I asked my friend Veronica to take some pictures of me and my hair right after shower. I had no make up on but I looked in the mirror and I felt good! In my head I’m thinking “I got this. This is a good day lol” cuz lord knows there are some days where this whole natural face thing just doesn’t quite work the way I want it to. But today I felt good! So she took some pictures of me. I looked and damn near lost my breath. How in the world can it look so bad on camera? It’s either I’m not as cute as I think or this camera needs to be replaced. But really I’m learning that it’s neither. It’s all in our head! We are our own worst critic.
Anyways, Gio woke up shortly after so there goes my video…womp womp! It’s 8.37 pm right now and I just put Gio to sleep. Let’s just say today has been a rough day with him. Hence my lack of pictures on IG. Usually, when he naps I’m quick to post a picture or two, but today not so much. He had me going nonstop. Teething. So as I was nursing him upstairs in his room, I took my phone and started looking at pictures from earlier today. The first time looking at each of them I thought “not bad”, then the more I kept scrolling back and forth and revisiting them I swear I saw monsters on there. Is it just me or you guys experience the same? Well, perhaps not monsters, but do you ever look at a picture of yourself for a bit longer than you probably should and start going from “oh this is cute” to “hell no”. That was me tonight. I had the intention of posting one of them….then I stopped myself. I said no way in hell I’m doing that. Doesn’t look cute. Something hit me. Why in the world do I give a damn? I mean really? Does it matter? Am I going to sleep any worse? Not get enough food? Not be able to pay mortgage? Get sicker? NO. So really, why do I care? Why do we ALL care? As long as I like what I look like, and really I do. If only the camera could capture what I see we’d be good! LOL. But it doesn’t work like that.

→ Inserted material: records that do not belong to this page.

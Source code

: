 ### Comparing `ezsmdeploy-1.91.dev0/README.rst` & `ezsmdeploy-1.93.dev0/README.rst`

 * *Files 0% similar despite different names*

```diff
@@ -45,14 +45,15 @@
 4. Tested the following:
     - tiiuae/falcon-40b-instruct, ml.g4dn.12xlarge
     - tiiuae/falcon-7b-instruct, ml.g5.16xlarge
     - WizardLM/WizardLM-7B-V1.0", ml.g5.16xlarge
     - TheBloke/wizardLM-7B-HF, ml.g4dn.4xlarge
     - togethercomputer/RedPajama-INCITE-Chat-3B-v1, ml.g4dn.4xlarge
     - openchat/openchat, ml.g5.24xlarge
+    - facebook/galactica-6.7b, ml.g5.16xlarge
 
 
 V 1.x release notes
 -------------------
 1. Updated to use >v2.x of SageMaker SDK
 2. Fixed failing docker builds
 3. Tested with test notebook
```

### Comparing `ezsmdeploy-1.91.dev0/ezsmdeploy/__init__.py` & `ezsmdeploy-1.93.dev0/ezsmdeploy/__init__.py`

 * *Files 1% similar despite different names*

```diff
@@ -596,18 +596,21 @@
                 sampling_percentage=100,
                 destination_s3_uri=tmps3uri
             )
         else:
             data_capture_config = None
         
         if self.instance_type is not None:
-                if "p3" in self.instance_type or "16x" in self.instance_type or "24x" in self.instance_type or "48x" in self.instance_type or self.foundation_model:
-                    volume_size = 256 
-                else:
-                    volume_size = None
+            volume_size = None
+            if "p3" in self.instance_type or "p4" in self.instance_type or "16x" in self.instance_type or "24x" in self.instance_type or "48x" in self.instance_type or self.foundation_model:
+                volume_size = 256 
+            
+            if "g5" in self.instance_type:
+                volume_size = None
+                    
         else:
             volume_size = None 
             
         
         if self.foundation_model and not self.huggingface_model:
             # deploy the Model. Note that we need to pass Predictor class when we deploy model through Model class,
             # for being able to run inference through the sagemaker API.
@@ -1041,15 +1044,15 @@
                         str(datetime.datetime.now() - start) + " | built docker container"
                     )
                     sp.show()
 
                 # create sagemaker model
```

So I decided to post all 5 pictures. Some had me looking dark, some light, some with red cheeks, some not, screw it! My point in doing so is to let everyone know that if you mess with your photos, or tweak them, or take a million of them before you decide on one you somewhat like, you are NOT alone. We all do it. I bet you men do too. Don’t let them fool you. We are all self conscious. Show me a girl who doesn’t love some Valencia filter? Shoot I do. I add a little bit of it to EVERYTHING. And all those make up girls posting “I woke up like this/ no make up” pictures…..yea! Guarantee you they are all sponsored by Perfect365 app or whatever you call it. Im lying. I know damn well it’s called Perfect365. Shoot, it’s my favorite app. Point is, we all do it. So don’t feel like you are less pretty than any of us. It’s all a “who can fool others the most with my “natural” picture” lol!

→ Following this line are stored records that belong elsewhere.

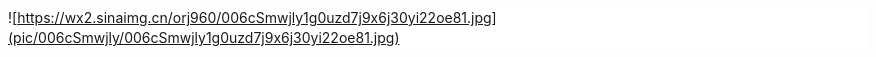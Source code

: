 ![https://wx2.sinaimg.cn/orj960/006cSmwjly1g0uzd7j9x6j30yi22oe81.jpg](pic/006cSmwjly/006cSmwjly1g0uzd7j9x6j30yi22oe81.jpg)
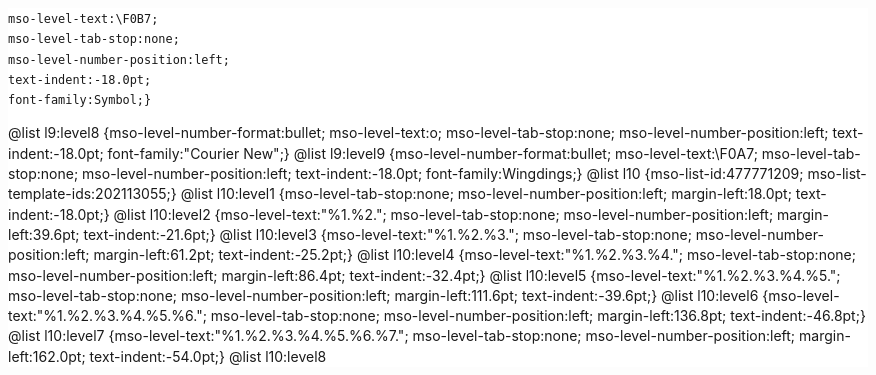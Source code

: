	mso-level-text:\F0B7;
	mso-level-tab-stop:none;
	mso-level-number-position:left;
	text-indent:-18.0pt;
	font-family:Symbol;}
@list l9:level8
	{mso-level-number-format:bullet;
	mso-level-text:o;
	mso-level-tab-stop:none;
	mso-level-number-position:left;
	text-indent:-18.0pt;
	font-family:"Courier New";}
@list l9:level9
	{mso-level-number-format:bullet;
	mso-level-text:\F0A7;
	mso-level-tab-stop:none;
	mso-level-number-position:left;
	text-indent:-18.0pt;
	font-family:Wingdings;}
@list l10
	{mso-list-id:477771209;
	mso-list-template-ids:202113055;}
@list l10:level1
	{mso-level-tab-stop:none;
	mso-level-number-position:left;
	margin-left:18.0pt;
	text-indent:-18.0pt;}
@list l10:level2
	{mso-level-text:"%1\.%2\.";
	mso-level-tab-stop:none;
	mso-level-number-position:left;
	margin-left:39.6pt;
	text-indent:-21.6pt;}
@list l10:level3
	{mso-level-text:"%1\.%2\.%3\.";
	mso-level-tab-stop:none;
	mso-level-number-position:left;
	margin-left:61.2pt;
	text-indent:-25.2pt;}
@list l10:level4
	{mso-level-text:"%1\.%2\.%3\.%4\.";
	mso-level-tab-stop:none;
	mso-level-number-position:left;
	margin-left:86.4pt;
	text-indent:-32.4pt;}
@list l10:level5
	{mso-level-text:"%1\.%2\.%3\.%4\.%5\.";
	mso-level-tab-stop:none;
	mso-level-number-position:left;
	margin-left:111.6pt;
	text-indent:-39.6pt;}
@list l10:level6
	{mso-level-text:"%1\.%2\.%3\.%4\.%5\.%6\.";
	mso-level-tab-stop:none;
	mso-level-number-position:left;
	margin-left:136.8pt;
	text-indent:-46.8pt;}
@list l10:level7
	{mso-level-text:"%1\.%2\.%3\.%4\.%5\.%6\.%7\.";
	mso-level-tab-stop:none;
	mso-level-number-position:left;
	margin-left:162.0pt;
	text-indent:-54.0pt;}
@list l10:level8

Anyways, honestly I no longer care. I’m done. I feel good in my skin. Damn good actually. I’ve watched enough proactiv commercials to realize I got it good. And even if I didn’t….actually there has been years I didn’t have it like this, and suffered from breakouts….but even if I had that now, I would not care. It’s not worth it! There is nothing and I mean NOTHING someone else thinks about you or your beauty that will make or break you. There is nothing that will add any substance to your life. Yes beautiful women get ahead in life. So when you’re feeling like you’re not at your best, get that make up bag out and go at it! Shoot, I can look like JLO if I put a whole bunch of it on. But know that your natural self is perfect the way it is. And just like you, EVERY woman struggles with their natural beauty at times. Yes even JLO. There are days I think I’m fine as hell with no make up, and days that I feel like OKAYYYYY NOT GOING OUT IN PUBLIC today. So what? Embrace it.
Now I’m not saying I’m no longer going to post pictures with no filters….I need me some contrast in my IG life. But I will say this….I no longer give much of a damn about your opinion on what I look like. I love it and that’s that!